This challenge was part of the 2022 US Cyber Open. I played the 2023 game this year and decided to go back and look at some of last year’s challenges. I found one that caught my eye and it looked like a problem for z3. This was perfect because I have been looking for some more introductory challenges requiring z3 so I could get some practice with it.

Radiation Leak

Description

For the past month, your keylogger has been successfully stealing the passcodes for this admin portal (https://metaproblems.com/6f5fa97da7de2648c1531316ebe26954/portal/) for a shady mining company, but they’ve finally managed to remove your access. They change the code daily. Can you figure out a way to log in now?

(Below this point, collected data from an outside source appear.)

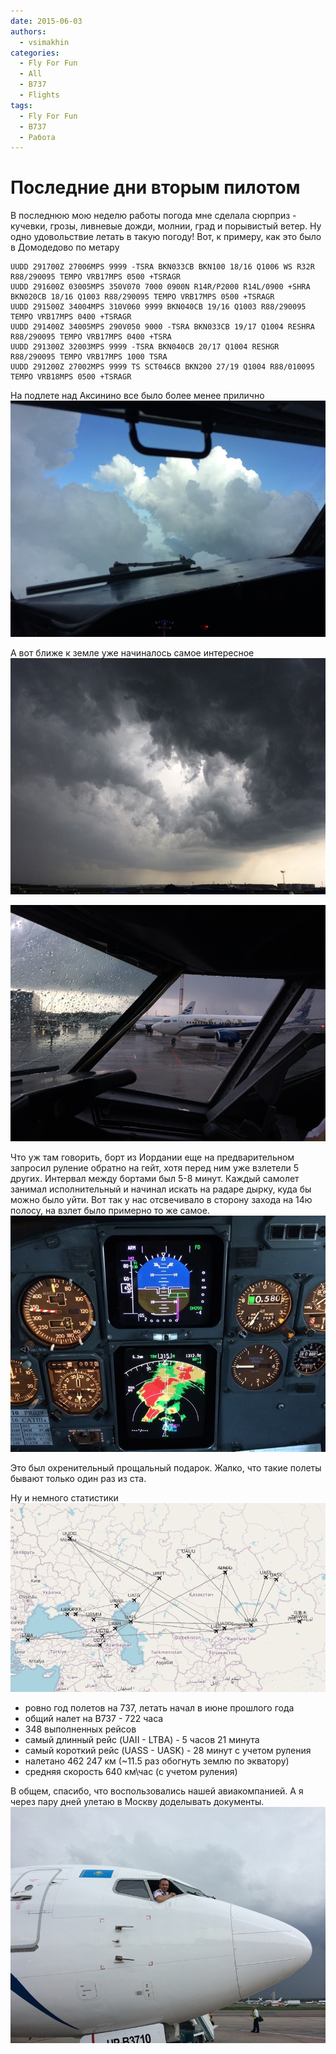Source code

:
 ```yaml
---
date: 2015-06-03
authors:
  - vsimakhin
categories:
  - Fly For Fun
  - All
  - B737
  - Flights
tags:
  - Fly For Fun
  - B737
  - Работа
---
```


# Последние дни вторым пилотом

В последнюю мою неделю работы погода мне сделала сюрприз - кучевки, грозы, ливневые дожди, молнии, град и порывистый ветер. Ну одно удовольствие летать в такую погоду! Вот, к примеру, как это было в Домодедово по метару

```
UUDD 291700Z 27006MPS 9999 -TSRA BKN033CB BKN100 18/16 Q1006 WS R32R R88/290095 TEMPO VRB17MPS 0500 +TSRAGR
UUDD 291600Z 03005MPS 350V070 7000 0900N R14R/P2000 R14L/0900 +SHRA BKN020CB 18/16 Q1003 R88/290095 TEMPO VRB17MPS 0500 +TSRAGR
UUDD 291500Z 34004MPS 310V060 9999 BKN040CB 19/16 Q1003 R88/290095 TEMPO VRB17MPS 0400 +TSRAGR
UUDD 291400Z 34005MPS 290V050 9000 -TSRA BKN033CB 19/17 Q1004 RESHRA R88/290095 TEMPO VRB17MPS 0400 +TSRA
UUDD 291300Z 32003MPS 9999 -TSRA BKN040CB 20/17 Q1004 RESHGR R88/290095 TEMPO VRB17MPS 1000 TSRA
UUDD 291200Z 27002MPS 9999 TS SCT046CB BKN200 27/19 Q1004 R88/010095 TEMPO VRB18MPS 0500 +TSRAGR
```

На подлете над Аксинино все было более менее прилично
![](17.jpg)
<!-- more -->

А вот ближе к земле уже начиналось самое интересное
![](20.jpg)

![](14.jpg)

Что уж там говорить, борт из Иордании еще на предварительном запросил руление обратно на гейт, хотя перед ним уже взлетели 5 других. Интервал между бортами был 5-8 минут. Каждый самолет занимал исполнительный и начинал искать на радаре дырку, куда бы можно было уйти. Вот так у нас отсвечивало в сторону захода на 14ю полосу, на взлет было примерно то же самое.
![](16.jpg)

Это был охренительный прощальный подарок. Жалко, что такие полеты бывают только один раз из ста.

Ну и немного статистики
![](flights-min.png)

* ровно год полетов на 737, летать начал в июне прошлого года
* общий налет на B737  - 722 часа
* 348 выполненных рейсов
* самый длинный рейс (UAII - LTBA) - 5 часов 21 минута
* самый короткий рейс (UASS - UASK) - 28 минут с учетом руления
* налетано 462 247 км (~11.5 раз обогнуть землю по экватору)
* средняя скорость 640 км\час (с учетом руления)

В общем, спасибо, что воспользовались нашей авиакомпанией. А я через пару дней улетаю в Москву доделывать документы.
![](3.jpg)
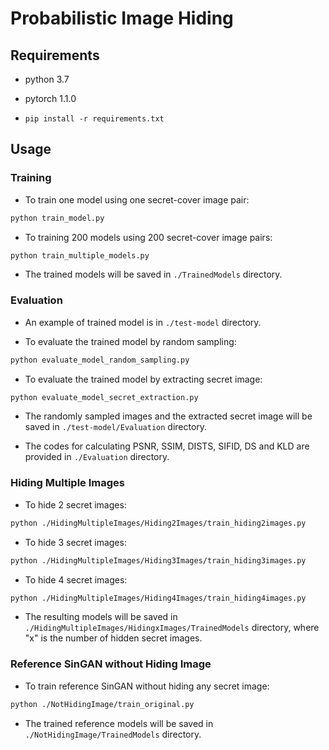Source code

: # Probabilistic Image Hiding

## Requirements
* python 3.7

* pytorch 1.1.0

* ``pip install -r requirements.txt``

## Usage

### Training
* To train one model using one secret-cover image pair: 
```bash
python train_model.py
```

* To training 200 models using 200 secret-cover image pairs: 
```bash
python train_multiple_models.py
```

* The trained models will be saved in ``./TrainedModels`` directory.

### Evaluation
* An example of trained model is in ``./test-model`` directory.

* To evaluate the trained model by random sampling: 
```bash
python evaluate_model_random_sampling.py
```

* To evaluate the trained model by extracting secret image: 
```bash
python evaluate_model_secret_extraction.py
```

* The randomly sampled images and the extracted secret image will be saved in ``./test-model/Evaluation`` directory.

* The codes for calculating PSNR, SSIM, DISTS, SIFID, DS and KLD are provided in ``./Evaluation`` directory.

### Hiding Multiple Images
* To hide 2 secret images: 
```bash
python ./HidingMultipleImages/Hiding2Images/train_hiding2images.py
```

* To hide 3 secret images: 
```bash
python ./HidingMultipleImages/Hiding3Images/train_hiding3images.py
```

* To hide 4 secret images: 
```bash
python ./HidingMultipleImages/Hiding4Images/train_hiding4images.py
```

* The resulting models will be saved in ``./HidingMultipleImages/HidingxImages/TrainedModels`` directory, where "x" is the number of hidden secret images.

### Reference SinGAN without Hiding Image
* To train reference SinGAN without hiding any secret image: 
```bash
python ./NotHidingImage/train_original.py
```

* The trained reference models will be saved in ``./NotHidingImage/TrainedModels`` directory.
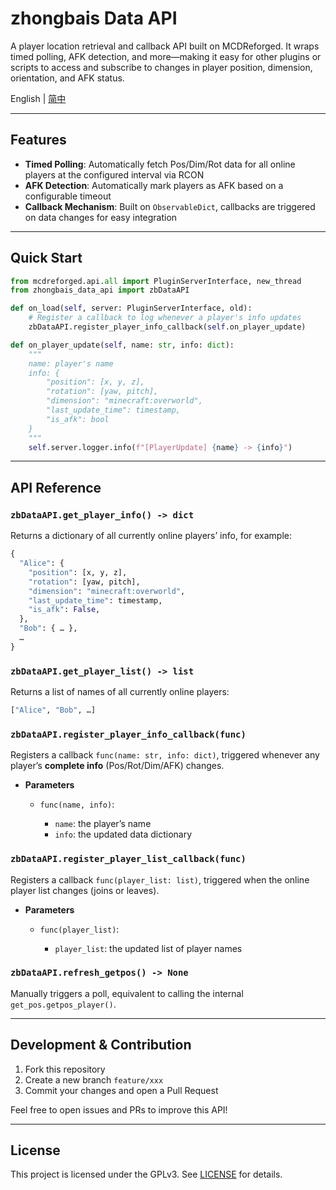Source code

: # zhongbais Data API

A player location retrieval and callback API built on MCDReforged. It wraps timed polling, AFK detection, and more—making it easy for other plugins or scripts to access and subscribe to changes in player position, dimension, orientation, and AFK status.

English | [简中](README_zh.md)

---

## Features

- **Timed Polling**: Automatically fetch Pos/Dim/Rot data for all online players at the configured interval via RCON  
- **AFK Detection**: Automatically mark players as AFK based on a configurable timeout  
- **Callback Mechanism**: Built on `ObservableDict`, callbacks are triggered on data changes for easy integration  

---

## Quick Start

```python
from mcdreforged.api.all import PluginServerInterface, new_thread
from zhongbais_data_api import zbDataAPI

def on_load(self, server: PluginServerInterface, old):
    # Register a callback to log whenever a player's info updates
    zbDataAPI.register_player_info_callback(self.on_player_update)

def on_player_update(self, name: str, info: dict):
    """
    name: player's name
    info: {
        "position": [x, y, z],
        "rotation": [yaw, pitch],
        "dimension": "minecraft:overworld",
        "last_update_time": timestamp,
        "is_afk": bool
    }
    """
    self.server.logger.info(f"[PlayerUpdate] {name} -> {info}")
```

---

## API Reference

### `zbDataAPI.get_player_info() -> dict`

Returns a dictionary of all currently online players’ info, for example:

```python
{
  "Alice": {
    "position": [x, y, z],
    "rotation": [yaw, pitch],
    "dimension": "minecraft:overworld",
    "last_update_time": timestamp,
    "is_afk": False,
  },
  "Bob": { … },
  …
}
```

### `zbDataAPI.get_player_list() -> list`

Returns a list of names of all currently online players:

```python
["Alice", "Bob", …]
```

### `zbDataAPI.register_player_info_callback(func)`

Registers a callback `func(name: str, info: dict)`, triggered whenever any player’s **complete info** (Pos/Rot/Dim/AFK) changes.

- **Parameters**

  - `func(name, info)`:

    - `name`: the player’s name
    - `info`: the updated data dictionary

### `zbDataAPI.register_player_list_callback(func)`

Registers a callback `func(player_list: list)`, triggered when the online player list changes (joins or leaves).

- **Parameters**

  - `func(player_list)`:

    - `player_list`: the updated list of player names

### `zbDataAPI.refresh_getpos() -> None`

Manually triggers a poll, equivalent to calling the internal `get_pos.getpos_player()`.

---

## Development & Contribution

1. Fork this repository
2. Create a new branch `feature/xxx`
3. Commit your changes and open a Pull Request

Feel free to open issues and PRs to improve this API!

---

## License

This project is licensed under the GPLv3. See [LICENSE](./LICENSE) for details.
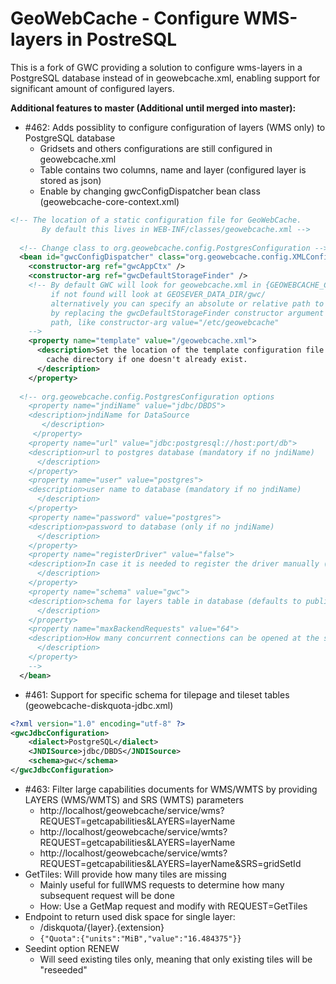 # GeoWebCache - Configure WMS-layers in PostreSQL

This is a fork of GWC providing a solution to configure wms-layers in a PostgreSQL database instead of in geowebcache.xml, enabling support for significant amount of configured layers.

**Additional features to master (Additional until merged into master):**
* #462: Adds possiblity to configure configuration of layers (WMS only) to PostgreSQL database
  * Gridsets and others configurations are still configured in geowebcache.xml
  * Table contains two columns, name and layer (configured layer is stored as json)
  * Enable by changing gwcConfigDispatcher bean class (geowebcache-core-context.xml)
```xml
<!-- The location of a static configuration file for GeoWebCache. 
       By default this lives in WEB-INF/classes/geowebcache.xml -->
       
  <!-- Change class to org.geowebcache.config.PostgresConfiguration -->
  <bean id="gwcConfigDispatcher" class="org.geowebcache.config.XMLConfiguration">
    <constructor-arg ref="gwcAppCtx" />
    <constructor-arg ref="gwcDefaultStorageFinder" />
    <!-- By default GWC will look for geowebcache.xml in {GEOWEBCACHE_CACHE_DIR},
         if not found will look at GEOSEVER_DATA_DIR/gwc/
         alternatively you can specify an absolute or relative path to a directory
         by replacing the gwcDefaultStorageFinder constructor argument above by the directory
         path, like constructor-arg value="/etc/geowebcache"     
    -->
    <property name="template" value="/geowebcache.xml">
      <description>Set the location of the template configuration file to copy over to the
        cache directory if one doesn't already exist.
      </description>
    </property>
    
  <!-- org.geowebcache.config.PostgresConfiguration options
	<property name="jndiName" value="jdbc/DBDS"> 
    <description>jndiName for DataSource 
       </description> 
     </property>
    <property name="url" value="jdbc:postgresql://host:port/db">
    <description>url to postgres database (mandatory if no jndiName)
      </description>
    </property>
    <property name="user" value="postgres">
    <description>user name to database (mandatory if no jndiName)
      </description>
    </property>
    <property name="password" value="postgres">
    <description>password to database (only if no jndiName)
      </description>
    </property>
    <property name="registerDriver" value="false">
    <description>In case it is needed to register the driver manually (e.g. Tomcat) set value to true
      </description>
    </property>
    <property name="schema" value="gwc">
    <description>schema for layers table in database (defaults to public) (must exists) 
      </description>
    </property>
    <property name="maxBackendRequests" value="64">
    <description>How many concurrent connections can be opened at the same time to generate new cached tiles for wms layers (<= 0 = no limit, default=64). When limit is reached a 302 redirect is response of request, redirecting to origin source
      </description>
    </property>
    -->
  </bean>
```
* #461: Support for specific schema for tilepage and tileset tables (geowebcache-diskquota-jdbc.xml)
```xml
<?xml version="1.0" encoding="utf-8" ?> 
<gwcJdbcConfiguration>
    <dialect>PostgreSQL</dialect> 
    <JNDISource>jdbc/DBDS</JNDISource> 
    <schema>gwc</schema> 
</gwcJdbcConfiguration>
```
* #463: Filter large capabilities documents for WMS/WMTS by providing LAYERS (WMS/WMTS) and SRS (WMTS) parameters
  * http://localhost/geowebcache/service/wms?REQUEST=getcapabilities&LAYERS=layerName
  * http://localhost/geowebcache/service/wmts?REQUEST=getcapabilities&LAYERS=layerName
  * http://localhost/geowebcache/service/wmts?REQUEST=getcapabilities&LAYERS=layerName&SRS=gridSetId
* GetTiles: Will provide how many tiles are missing
  * Mainly useful for fullWMS requests to determine how many subsequent request will be done
  * How: Use a GetMap request and modify with REQUEST=GetTiles
* Endpoint to return used disk space for single layer:
  * /diskquota/{layer}.{extension}
  * `{"Quota":{"units":"MiB","value":"16.484375"}}`
* Seedint option RENEW
  * Will seed existing tiles only, meaning that only existing tiles will be "reseeded"
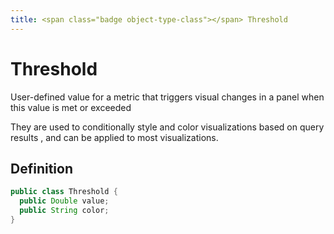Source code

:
 ```yaml
---
title: <span class="badge object-type-class"></span> Threshold
---
```

# <span class="badge object-type-class"></span> Threshold

User-defined value for a metric that triggers visual changes in a panel when this value is met or exceeded

They are used to conditionally style and color visualizations based on query results , and can be applied to most visualizations.

## Definition

```java
public class Threshold {
  public Double value;
  public String color;
}
```
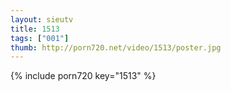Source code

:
 ```yaml
--- 
layout: sieutv
title: 1513
tags: ["001"]
thumb: http://porn720.net/video/1513/poster.jpg
---
```

{% include porn720 key="1513" %} 
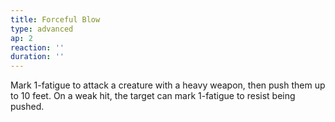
 ```yaml
---
title: Forceful Blow
type: advanced
ap: 2
reaction: ''
duration: ''
---
```

Mark 1-fatigue to attack a creature with a heavy weapon, then push them up to 10 feet. On a weak hit, the target can mark 1-fatigue to resist being pushed.
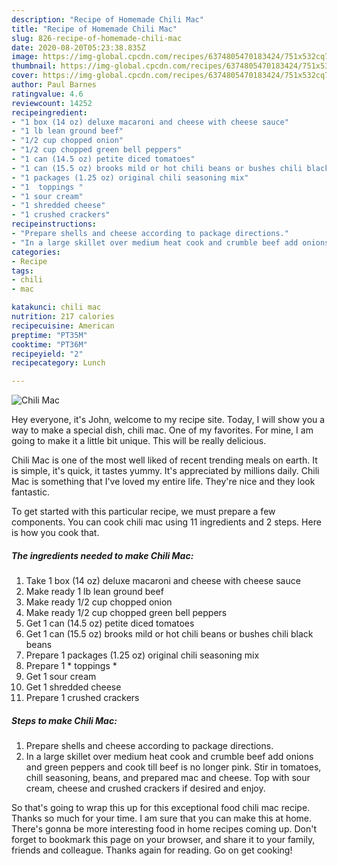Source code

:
 ```yaml
---
description: "Recipe of Homemade Chili Mac"
title: "Recipe of Homemade Chili Mac"
slug: 826-recipe-of-homemade-chili-mac
date: 2020-08-20T05:23:38.835Z
image: https://img-global.cpcdn.com/recipes/6374805470183424/751x532cq70/chili-mac-recipe-main-photo.jpg
thumbnail: https://img-global.cpcdn.com/recipes/6374805470183424/751x532cq70/chili-mac-recipe-main-photo.jpg
cover: https://img-global.cpcdn.com/recipes/6374805470183424/751x532cq70/chili-mac-recipe-main-photo.jpg
author: Paul Barnes
ratingvalue: 4.6
reviewcount: 14252
recipeingredient:
- "1 box (14 oz) deluxe macaroni and cheese with cheese sauce"
- "1 lb lean ground beef"
- "1/2 cup chopped onion"
- "1/2 cup chopped green bell peppers"
- "1 can (14.5 oz) petite diced tomatoes"
- "1 can (15.5 oz) brooks mild or hot chili beans or bushes chili black beans"
- "1 packages (1.25 oz) original chili seasoning mix"
- "1  toppings "
- "1 sour cream"
- "1 shredded cheese"
- "1 crushed crackers"
recipeinstructions:
- "Prepare shells and cheese according to package directions."
- "In a large skillet over medium heat cook and crumble beef add onions and green peppers and cook till beef is no longer pink. Stir in tomatoes, chill seasoning, beans, and prepared mac and cheese. Top with sour cream, cheese and crushed crackers if desired and enjoy."
categories:
- Recipe
tags:
- chili
- mac

katakunci: chili mac 
nutrition: 217 calories
recipecuisine: American
preptime: "PT35M"
cooktime: "PT36M"
recipeyield: "2"
recipecategory: Lunch

---
```



![Chili Mac](https://img-global.cpcdn.com/recipes/6374805470183424/751x532cq70/chili-mac-recipe-main-photo.jpg)

Hey everyone, it's John, welcome to my recipe site. Today, I will show you a way to make a special dish, chili mac. One of my favorites. For mine, I am going to make it a little bit unique. This will be really delicious.



Chili Mac is one of the most well liked of recent trending meals on earth. It is simple, it's quick, it tastes yummy. It's appreciated by millions daily. Chili Mac is something that I've loved my entire life. They're nice and they look fantastic.


To get started with this particular recipe, we must prepare a few components. You can cook chili mac using 11 ingredients and 2 steps. Here is how you cook that.

<!--inarticleads1-->

##### The ingredients needed to make Chili Mac:

1. Take 1 box (14 oz) deluxe macaroni and cheese with cheese sauce
1. Make ready 1 lb lean ground beef
1. Make ready 1/2 cup chopped onion
1. Make ready 1/2 cup chopped green bell peppers
1. Get 1 can (14.5 oz) petite diced tomatoes
1. Get 1 can (15.5 oz) brooks mild or hot chili beans or bushes chili black beans
1. Prepare 1 packages (1.25 oz) original chili seasoning mix
1. Prepare 1 * toppings *
1. Get 1 sour cream
1. Get 1 shredded cheese
1. Prepare 1 crushed crackers




<!--inarticleads2-->

##### Steps to make Chili Mac:

1. Prepare shells and cheese according to package directions.
1. In a large skillet over medium heat cook and crumble beef add onions and green peppers and cook till beef is no longer pink. Stir in tomatoes, chill seasoning, beans, and prepared mac and cheese. Top with sour cream, cheese and crushed crackers if desired and enjoy.




So that's going to wrap this up for this exceptional food chili mac recipe. Thanks so much for your time. I am sure that you can make this at home. There's gonna be more interesting food in home recipes coming up. Don't forget to bookmark this page on your browser, and share it to your family, friends and colleague. Thanks again for reading. Go on get cooking!
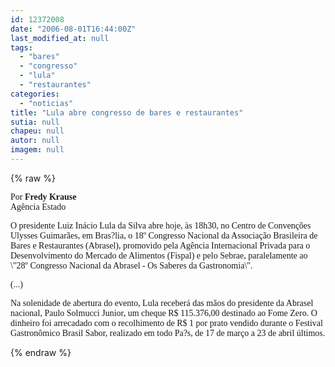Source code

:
 ```yaml
---
id: 12372008
date: "2006-08-01T16:44:00Z"
last_modified_at: null
tags:
  - "bares"
  - "congresso"
  - "lula"
  - "restaurantes"
categories:
  - "noticias"
title: "Lula abre congresso de bares e restaurantes"
sutia: null
chapeu: null
autor: null
imagem: null
---
```

{% raw %}
<p><P><FONT face=Verdana>Por<STRONG> Fredy Krause<BR></STRONG>Agência Estado</FONT></P></p>
<p><P><FONT face=Verdana>O presidente Luiz Inácio Lula da Silva abre hoje, às 18h30, no Centro de Convenções Ulysses Guimarães, em Bras?lia, o 18º Congresso Nacional da Associação Brasileira de Bares e Restaurantes (Abrasel), promovido pela Agência Internacional Privada para o Desenvolvimento do Mercado de Alimentos (Fispal) e pelo Sebrae, paralelamente ao \"28º Congresso Nacional da Abrasel - Os Saberes da Gastronomia\". </FONT></P></p>
<p><P><FONT face=Verdana>(...)</FONT></P></p>
<p><P><FONT face=Verdana>Na solenidade de abertura do evento, Lula receberá das mãos do presidente da Abrasel nacional, Paulo Solmucci Junior, um cheque R$ 115.376,00 destinado ao Fome Zero. O dinheiro foi arrecadado com o recolhimento de R$ 1 por prato vendido durante o Festival Gastronômico Brasil Sabor, realizado em todo Pa?s, de 17 de março a 23 de abril últimos.</FONT></P> </p>
{% endraw %}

Here are the codes (https://metaproblems.com/6f5fa97da7de2648c1531316ebe26954/leaked_tokens.txt) for the previous 30 days and the script they use to generate them (https://metaproblems.com/6f5fa97da7de2648c1531316ebe26954/token_generator.py)

Solution

Problem Analysis

First we check out the admin portal.

Since they mention we get a previous list of codes I decided not to look into the captcha. Next we download the previous 30 days of codes and the code generation script. I took a peak at the codes to get a sense of format. We can see that each code is a set of 6 words seperated by a dash. Now we can dive into the generation script. First the random library is imported. The uses it to initialize a 64 byte random seed. The script also defines a bit mask of 64 1’s. The state_1 variable is set to a random 64-bit value and state_2 gets set using the previous values as defined in this line:

state_2 = (state_1 + random.getrandbits(64)) & mask

The next bit of code here:

with open("bip39.txt") as f:
    bip = [i for i in f.read().split("\n") if i]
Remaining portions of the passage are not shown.